Ilustração: Obra Lugar natal, de Eduardo Kingman

Me pediram para escrever um breve resumo sobre o que vivemos nesses tempos sombrios e, como não poderia deixar de ser, detive-me um instante para avaliar se tal tarefa melhor não deveria ser atribuída a outrem. É que ao tentar rever os fatos, elencá-los de modo sucinto e menos prolixo, encontro dificuldade em não parecer redundante ou repetitivo.

Sim, vivemos tempos difíceis!

Nada do que está posto debaixo do Sol foi tão efêmero quanto hoje.

Mesmo assim, sempre nos restará uma canção. Seja ela um lamento de Brecht ou um cântico de luta de Maiakovski; Uma descrição realista de Drummond ou um convite às entrelinhas de Chico Buarque; Os chilenos nos deram e dão boa cepa: Violeta Parra, Victor Jara. A Argentina nos deu Mercedes Sosa, que nos enaltece a alma com sua potente voz de pássaro canoro. O que não dizer das belas trovas cubanas de Sílvio Rodriguez e Pablo Milanês?

Temos ainda os Chicos (Science e César), Criolo e Elza Soares para nos devolver a identidade.

Mas “por que razão haveríamos de estar tristes?”

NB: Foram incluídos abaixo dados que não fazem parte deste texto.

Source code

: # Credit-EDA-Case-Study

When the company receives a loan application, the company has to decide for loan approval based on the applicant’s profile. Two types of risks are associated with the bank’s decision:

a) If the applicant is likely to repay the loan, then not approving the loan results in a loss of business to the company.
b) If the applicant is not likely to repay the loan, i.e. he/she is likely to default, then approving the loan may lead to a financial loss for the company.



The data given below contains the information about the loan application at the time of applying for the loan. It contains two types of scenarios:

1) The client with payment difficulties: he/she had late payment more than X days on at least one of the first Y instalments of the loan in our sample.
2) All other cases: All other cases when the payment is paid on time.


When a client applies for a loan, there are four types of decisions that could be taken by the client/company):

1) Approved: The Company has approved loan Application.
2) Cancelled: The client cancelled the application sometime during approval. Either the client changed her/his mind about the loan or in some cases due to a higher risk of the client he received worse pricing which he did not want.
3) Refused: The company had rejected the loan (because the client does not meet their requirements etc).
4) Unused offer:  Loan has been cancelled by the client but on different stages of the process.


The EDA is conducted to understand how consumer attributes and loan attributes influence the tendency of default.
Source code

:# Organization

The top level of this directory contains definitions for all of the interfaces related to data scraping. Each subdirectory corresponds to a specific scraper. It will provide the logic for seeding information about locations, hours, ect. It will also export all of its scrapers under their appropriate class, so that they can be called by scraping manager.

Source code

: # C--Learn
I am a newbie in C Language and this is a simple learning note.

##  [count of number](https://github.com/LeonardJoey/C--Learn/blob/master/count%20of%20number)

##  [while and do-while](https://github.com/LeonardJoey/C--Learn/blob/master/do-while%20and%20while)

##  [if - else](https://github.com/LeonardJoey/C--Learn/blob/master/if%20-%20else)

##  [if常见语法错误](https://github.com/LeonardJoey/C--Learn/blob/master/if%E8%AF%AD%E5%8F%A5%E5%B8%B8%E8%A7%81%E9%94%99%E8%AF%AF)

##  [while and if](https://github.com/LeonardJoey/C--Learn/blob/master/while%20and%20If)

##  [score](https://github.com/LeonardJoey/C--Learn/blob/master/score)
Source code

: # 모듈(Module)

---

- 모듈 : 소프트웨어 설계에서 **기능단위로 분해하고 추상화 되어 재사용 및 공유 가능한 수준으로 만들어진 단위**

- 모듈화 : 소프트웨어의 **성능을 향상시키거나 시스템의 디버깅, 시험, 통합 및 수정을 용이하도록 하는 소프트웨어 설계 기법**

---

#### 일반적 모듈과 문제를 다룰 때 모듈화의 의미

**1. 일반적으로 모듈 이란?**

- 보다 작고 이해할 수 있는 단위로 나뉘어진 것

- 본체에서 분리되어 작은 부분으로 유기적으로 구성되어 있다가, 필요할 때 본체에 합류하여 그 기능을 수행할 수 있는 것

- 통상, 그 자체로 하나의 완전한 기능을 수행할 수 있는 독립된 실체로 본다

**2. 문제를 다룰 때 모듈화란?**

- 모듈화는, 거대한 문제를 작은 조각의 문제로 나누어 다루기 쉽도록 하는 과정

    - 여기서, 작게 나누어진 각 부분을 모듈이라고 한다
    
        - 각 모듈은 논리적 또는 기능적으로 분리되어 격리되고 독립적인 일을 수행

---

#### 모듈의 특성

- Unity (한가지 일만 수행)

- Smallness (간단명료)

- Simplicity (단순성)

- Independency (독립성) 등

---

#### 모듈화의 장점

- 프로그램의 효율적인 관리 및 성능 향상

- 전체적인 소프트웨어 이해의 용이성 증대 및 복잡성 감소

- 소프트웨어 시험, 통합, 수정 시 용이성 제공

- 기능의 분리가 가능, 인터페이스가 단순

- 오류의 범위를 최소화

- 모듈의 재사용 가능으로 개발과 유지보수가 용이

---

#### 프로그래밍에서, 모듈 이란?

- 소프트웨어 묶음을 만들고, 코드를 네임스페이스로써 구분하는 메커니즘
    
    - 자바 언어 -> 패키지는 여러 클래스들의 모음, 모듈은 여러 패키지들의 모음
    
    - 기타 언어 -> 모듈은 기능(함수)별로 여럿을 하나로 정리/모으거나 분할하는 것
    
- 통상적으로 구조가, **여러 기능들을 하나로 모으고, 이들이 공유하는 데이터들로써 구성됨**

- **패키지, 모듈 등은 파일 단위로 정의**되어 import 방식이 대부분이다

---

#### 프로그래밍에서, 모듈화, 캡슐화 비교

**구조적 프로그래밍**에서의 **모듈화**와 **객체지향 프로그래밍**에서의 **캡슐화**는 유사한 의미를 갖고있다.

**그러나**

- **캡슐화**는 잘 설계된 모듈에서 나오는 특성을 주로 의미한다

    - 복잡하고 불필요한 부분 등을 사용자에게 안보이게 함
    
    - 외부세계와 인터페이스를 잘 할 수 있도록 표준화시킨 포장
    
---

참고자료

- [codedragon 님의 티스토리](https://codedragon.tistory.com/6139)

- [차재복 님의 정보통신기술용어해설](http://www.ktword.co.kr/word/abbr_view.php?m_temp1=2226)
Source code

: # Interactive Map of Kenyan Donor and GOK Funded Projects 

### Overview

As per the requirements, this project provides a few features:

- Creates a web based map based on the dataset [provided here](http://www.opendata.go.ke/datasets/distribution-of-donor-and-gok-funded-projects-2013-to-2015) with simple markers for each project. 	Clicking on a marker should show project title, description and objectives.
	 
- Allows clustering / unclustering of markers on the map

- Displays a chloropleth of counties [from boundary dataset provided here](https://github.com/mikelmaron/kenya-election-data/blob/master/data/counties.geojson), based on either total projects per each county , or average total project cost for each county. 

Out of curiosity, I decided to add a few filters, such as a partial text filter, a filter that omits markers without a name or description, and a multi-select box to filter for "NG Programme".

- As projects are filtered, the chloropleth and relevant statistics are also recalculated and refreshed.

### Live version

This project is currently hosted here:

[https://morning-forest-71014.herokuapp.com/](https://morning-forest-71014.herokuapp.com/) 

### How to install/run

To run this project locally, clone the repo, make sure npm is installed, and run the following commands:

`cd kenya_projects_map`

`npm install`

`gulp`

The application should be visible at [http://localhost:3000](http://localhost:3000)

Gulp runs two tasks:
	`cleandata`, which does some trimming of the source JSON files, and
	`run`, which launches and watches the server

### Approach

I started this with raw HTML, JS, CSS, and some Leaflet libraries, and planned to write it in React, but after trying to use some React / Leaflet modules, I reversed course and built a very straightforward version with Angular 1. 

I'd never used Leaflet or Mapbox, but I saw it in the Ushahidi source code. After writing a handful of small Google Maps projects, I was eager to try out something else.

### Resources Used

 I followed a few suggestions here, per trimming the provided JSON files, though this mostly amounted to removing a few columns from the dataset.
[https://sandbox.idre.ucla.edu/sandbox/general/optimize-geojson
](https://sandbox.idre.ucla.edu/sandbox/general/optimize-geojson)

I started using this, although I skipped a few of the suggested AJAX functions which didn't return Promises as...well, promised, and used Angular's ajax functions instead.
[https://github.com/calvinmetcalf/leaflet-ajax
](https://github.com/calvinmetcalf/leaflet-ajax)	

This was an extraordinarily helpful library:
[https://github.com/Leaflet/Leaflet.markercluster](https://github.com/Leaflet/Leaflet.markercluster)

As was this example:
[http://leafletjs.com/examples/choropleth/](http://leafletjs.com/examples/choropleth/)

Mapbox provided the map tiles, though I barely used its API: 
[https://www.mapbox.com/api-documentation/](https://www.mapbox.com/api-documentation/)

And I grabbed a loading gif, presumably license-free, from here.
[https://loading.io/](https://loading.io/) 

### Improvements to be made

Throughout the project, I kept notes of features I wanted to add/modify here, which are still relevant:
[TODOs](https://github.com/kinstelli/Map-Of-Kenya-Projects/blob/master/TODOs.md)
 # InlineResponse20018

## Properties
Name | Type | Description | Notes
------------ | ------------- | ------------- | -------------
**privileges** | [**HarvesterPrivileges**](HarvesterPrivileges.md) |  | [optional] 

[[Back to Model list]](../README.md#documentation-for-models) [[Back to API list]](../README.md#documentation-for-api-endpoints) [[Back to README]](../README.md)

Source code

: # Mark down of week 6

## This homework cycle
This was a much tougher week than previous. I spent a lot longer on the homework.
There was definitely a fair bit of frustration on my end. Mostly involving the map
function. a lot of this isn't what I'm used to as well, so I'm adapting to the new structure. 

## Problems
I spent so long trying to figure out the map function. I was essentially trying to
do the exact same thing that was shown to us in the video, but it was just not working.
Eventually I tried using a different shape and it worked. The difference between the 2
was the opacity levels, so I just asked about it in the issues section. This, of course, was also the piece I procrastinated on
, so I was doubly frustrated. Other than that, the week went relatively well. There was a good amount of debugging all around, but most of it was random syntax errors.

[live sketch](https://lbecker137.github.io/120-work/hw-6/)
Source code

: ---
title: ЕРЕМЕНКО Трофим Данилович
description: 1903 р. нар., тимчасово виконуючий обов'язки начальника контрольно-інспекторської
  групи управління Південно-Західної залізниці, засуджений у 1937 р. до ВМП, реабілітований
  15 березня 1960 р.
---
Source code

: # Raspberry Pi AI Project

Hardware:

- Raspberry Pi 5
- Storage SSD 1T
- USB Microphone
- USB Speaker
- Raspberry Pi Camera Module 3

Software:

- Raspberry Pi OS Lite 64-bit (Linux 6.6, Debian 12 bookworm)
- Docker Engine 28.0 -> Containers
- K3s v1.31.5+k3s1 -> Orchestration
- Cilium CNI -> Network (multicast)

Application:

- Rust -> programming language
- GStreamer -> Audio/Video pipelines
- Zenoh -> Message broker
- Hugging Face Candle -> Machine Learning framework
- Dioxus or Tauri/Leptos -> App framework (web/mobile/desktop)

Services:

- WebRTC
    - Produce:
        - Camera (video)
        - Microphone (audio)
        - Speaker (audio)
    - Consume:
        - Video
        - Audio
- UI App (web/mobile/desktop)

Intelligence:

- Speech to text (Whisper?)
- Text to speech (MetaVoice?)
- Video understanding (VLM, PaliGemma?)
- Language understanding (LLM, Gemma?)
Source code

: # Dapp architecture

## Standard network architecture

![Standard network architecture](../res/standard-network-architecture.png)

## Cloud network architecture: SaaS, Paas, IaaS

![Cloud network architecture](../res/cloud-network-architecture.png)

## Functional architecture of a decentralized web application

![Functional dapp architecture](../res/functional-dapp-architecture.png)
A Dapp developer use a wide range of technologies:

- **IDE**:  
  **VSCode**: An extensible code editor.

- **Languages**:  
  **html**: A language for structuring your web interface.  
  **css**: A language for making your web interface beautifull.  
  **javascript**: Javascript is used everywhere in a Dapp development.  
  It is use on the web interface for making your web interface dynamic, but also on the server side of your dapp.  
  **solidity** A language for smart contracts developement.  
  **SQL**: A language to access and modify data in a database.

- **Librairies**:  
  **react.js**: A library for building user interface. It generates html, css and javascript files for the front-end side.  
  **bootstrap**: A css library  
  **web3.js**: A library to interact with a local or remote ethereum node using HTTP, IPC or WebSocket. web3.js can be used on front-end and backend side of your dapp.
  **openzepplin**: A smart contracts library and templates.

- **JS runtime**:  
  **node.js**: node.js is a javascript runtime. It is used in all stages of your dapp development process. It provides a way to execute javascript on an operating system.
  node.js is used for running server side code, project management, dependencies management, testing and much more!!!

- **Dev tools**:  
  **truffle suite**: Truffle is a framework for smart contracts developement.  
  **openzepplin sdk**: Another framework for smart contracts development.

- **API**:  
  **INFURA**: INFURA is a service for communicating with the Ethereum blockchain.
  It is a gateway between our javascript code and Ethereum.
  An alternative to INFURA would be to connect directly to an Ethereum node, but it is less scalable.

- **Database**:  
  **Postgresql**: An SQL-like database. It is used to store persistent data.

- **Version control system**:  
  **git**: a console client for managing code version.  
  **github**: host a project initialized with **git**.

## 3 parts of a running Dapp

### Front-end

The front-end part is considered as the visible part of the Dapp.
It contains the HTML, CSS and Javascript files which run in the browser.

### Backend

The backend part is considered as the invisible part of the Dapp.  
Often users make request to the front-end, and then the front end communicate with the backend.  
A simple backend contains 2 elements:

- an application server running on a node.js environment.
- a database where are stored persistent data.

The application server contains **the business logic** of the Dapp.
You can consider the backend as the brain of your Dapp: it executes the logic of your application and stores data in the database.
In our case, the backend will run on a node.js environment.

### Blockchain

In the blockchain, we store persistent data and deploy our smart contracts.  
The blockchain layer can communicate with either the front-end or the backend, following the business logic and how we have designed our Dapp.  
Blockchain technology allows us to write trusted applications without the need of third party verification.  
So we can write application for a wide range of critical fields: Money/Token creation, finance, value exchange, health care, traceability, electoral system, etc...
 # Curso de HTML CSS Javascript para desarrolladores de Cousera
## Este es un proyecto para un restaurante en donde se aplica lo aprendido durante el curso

“Outros Outubros virão, outras manhãs, plenas de Sol e de luz!”

Por ora, é reagir!

É lutar pelo que perdemos e pelo que ainda não conquistamos!

“É tempo de homens partidos!”

E é preciso rejuntá-los!

Mulheres e homens que lutam são imprescindíveis!

O cheiro e a cor da fumaça pairam sobre nós.

A TV nos diz as últimas más notícias em tom de necessárias.

Nunca se matou tanta criança!

Nunca se matou tanta mulher!

Nunca se matou tanto índio!

Nunca se matou tanto negro!

Nunca se matou tantos LGBTQI !

Nunca se matou tantos jovens da periferia!

Nunca se matou tanta gente!

Nunca se matou tanto!

E os motivos são os mesmos: ódio, machismo, racismo, xenofobia, preconceitos, segregação social, religiosa.

No Oriente Médio há menos períodos de paz do que de guerra.

Na África persiste a mortandade fratricida pelo espólio do que foi roubado pela Europa.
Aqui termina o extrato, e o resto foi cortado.